Sunday, June 10, 2018

Goat cheese and stuff, and oh, I’m in Prague!

View from our apartment balcony which is fairly awesome

Should I clean it?
Day One in Prague! I slept until 1 pm!

You guys, instead of being awake and doing things and practicing Czech, I was in a very realistic dream in China where an older married couple were offended by the art I gave them—a very nice painting—and they kept trying to clean it. And they were sort of trying to be polite about it but had disgusted looks on their faces. And then there was an American guy there who married some lady, then they started fighting, then they were hanging out with the other couple, and someone was going to die. And I kept thinking that I needed to get out of there, but instead I was trying help everybody. So, so stupid Amy, stop trying to fix All The Problems.

My subconscious is the weirdest. I would hate to be a tourist in all that shit right there.

Then I woke up, and it was the effin’ afternoon, and my indefatigable friend Jill had already bought me a double macchiato (the real kind not the Starbucks kind) and it was cooled down and I cared not at all. It was the best.

So we went out to walk to Peace Square (exactly none of the locals call it Peace Square) and we ended up sitting at a very pleasant pub eating excellent salad.
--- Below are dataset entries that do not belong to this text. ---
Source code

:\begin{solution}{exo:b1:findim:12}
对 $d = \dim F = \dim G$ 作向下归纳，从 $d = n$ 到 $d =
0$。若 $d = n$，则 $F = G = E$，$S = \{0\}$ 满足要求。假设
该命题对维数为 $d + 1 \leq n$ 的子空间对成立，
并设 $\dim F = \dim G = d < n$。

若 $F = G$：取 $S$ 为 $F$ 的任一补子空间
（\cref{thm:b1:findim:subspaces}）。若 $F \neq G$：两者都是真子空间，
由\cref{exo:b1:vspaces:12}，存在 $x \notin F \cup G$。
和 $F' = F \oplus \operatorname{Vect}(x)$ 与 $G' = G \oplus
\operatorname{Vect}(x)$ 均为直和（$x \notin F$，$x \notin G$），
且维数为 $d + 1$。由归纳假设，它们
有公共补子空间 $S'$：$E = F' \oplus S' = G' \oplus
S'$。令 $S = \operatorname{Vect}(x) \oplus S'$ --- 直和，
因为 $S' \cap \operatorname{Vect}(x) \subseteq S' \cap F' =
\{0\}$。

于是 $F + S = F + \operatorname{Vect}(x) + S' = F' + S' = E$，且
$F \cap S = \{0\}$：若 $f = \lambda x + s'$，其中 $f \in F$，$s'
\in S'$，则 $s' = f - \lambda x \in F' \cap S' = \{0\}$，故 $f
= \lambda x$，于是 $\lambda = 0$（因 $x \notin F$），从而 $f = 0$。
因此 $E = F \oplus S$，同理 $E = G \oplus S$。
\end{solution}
Jill had beer, I had cider. We were here because we had walked in exactly the wrong direction. Instead of Peace Square, we had almost reached The River. Not even the part with the big cool bridge.

—Bonus Cheese Interlude—

You. Guys. Can we talk about baked cheese?

I read in Rick Steve’s Czech travel guide (an excellent travel guide btw) that fried cheese is common here. I imagine breaded-ass fried mozzarella-type stick thingies that crunch and make those allergic to gluten quite ill. 

Anyway, I ordered a salad with goat cheese. Baked goat cheese. It was the most tastiest, mildest, yummy cheese ever. 

(Jen, I know you’re reading this. Yes, I did need that much goat cheese.)

—End Bonus Cheese Interlude—

And it poured rain while we ate. Jill practiced some Czech (mostly děcuji, meaning thank you, but also na zdravi, meaning cheers, which is one of the first things I learned, because booze). And I helped her learn because I have to fix All The Problems.